Saúl decide seguir su propio camino en lugar de someterse a Dios. Su reino iba decayendo, pero Yahvé estaba levantando a otro hombre para que se
convirtiera en el futuro rey de Israel.
A diferencia de Saúl, elegido rey por los hombres, es Dios quien elige
en secreto, a través de Samuel, a quien sería el “ungido” entre los hijos de
Jesé, de Belén. Samuel se fija en el hijo mayor, pero Yahvé no tiene
prejuicios: no escoge en base a la experiencia, belleza o inteligencia, sino
que mira el interior de las personas. No escoge ni al primogénito ni a los
hijos mayores de Jesé, sino al más pequeño: un humilde pastor llamado David.
Mientras que el Espíritu de Dios vino sobre David, Yahvé se apartó
de Saúl por su desobediencia enviándole un espíritu malo, como llamada al
arrepentimiento. Y Dios, que obra de forma milagrosa y misteriosa, hace que se
crucen los caminos de los ungidos, entrando David al servicio de Saúl, quien
desconoce quién era realmente el hijo de Jesé, para que le ayude a alejarse del
tormento del espíritu maligno.
La Palabra de hoy nos enseña, con la unción de David, que Dios no mira las apariencias, sino cómo
está nuestro corazón.
La sociedad actual nos presenta un paisaje cada vez más
superficial y efímero, prisionero de la
exterioridad, donde impera el amor propio, la falta de autenticidad para
conseguir la aceptación del otro, o la esclavitud material, que esconden un
vacío interior: Vanidad de vanidades,
todo es vanidad (Eclesiastés 1, 2).
Sin embargo, Dios no mira lo
que mira el hombre, sino que mira el corazón (1 Sam 16, 7), y tenemos el
deber de cuidar nuestro interior, poniendo como centro lo ESENCIAL que nos
llevará a la Verdad, porque es desde nuestro corazón desde donde podremos ver a
Dios: Dichosos los limpios de corazón,
porque ellos verán a Dios (Mt 5, 8).
Para la cultura semita el corazón es el centro de los
sentimientos, de los pensamientos y de las intenciones de la persona humana. Nuestra
condición humana nos hace cometer errores que pueden llevarnos al pecado. Es
por ello que está en nuestra capacidad de discernimiento el poder comprender lo
que es verdaderamente de Dios y lo que no.

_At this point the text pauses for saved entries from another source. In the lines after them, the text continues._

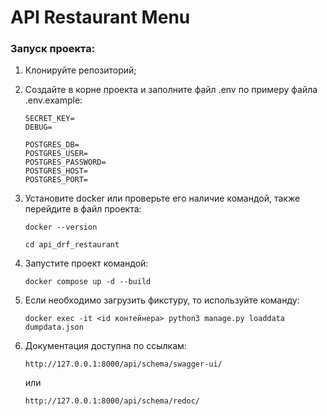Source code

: # API Restaurant Menu

<h3>Запуск проекта:</h3>

1. Клонируйте репозиторий;
2. Создайте в корне проекта и заполните файл .env по примеру файла .env.example:

    ```
    SECRET_KEY=
    DEBUG=
    
    POSTGRES_DB=
    POSTGRES_USER=
    POSTGRES_PASSWORD=
    POSTGRES_HOST=
    POSTGRES_PORT=
    ```
3. Установите docker или проверьте его наличие командой, также перейдите в файл проекта:

   ```
   docker --version
   ```
   ```
   cd api_drf_restaurant
   ```
4. Запустите проект командой:

   ```
   docker compose up -d --build
   ```

5. Если необходимо загрузить фикстуру, то используйте команду:
   ```
   docker exec -it <id контейнера> python3 manage.py loaddata dumpdata.json 
   ```

6. Документация доступна по ссылкам:
    ```
    http://127.0.0.1:8000/api/schema/swagger-ui/
    ```
   или
    ```
    http://127.0.0.1:8000/api/schema/redoc/
    ```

A veces estamos tan ciegos que no vemos más allá de lo que ven
nuestros ojos. Sólo desde la obediencia a Cristo y al Espíritu Santo, podremos ver
con claridad, para alcanzar la gracia de que nuestro corazón sea sencillo y
puro con la verdad que Dios nos da, comenzando con la limpieza del corazón corrigiendo
nuestras faltas para alejar el espíritu malo, con la conversión, y así
reencontrarnos con Dios en su Misericordia.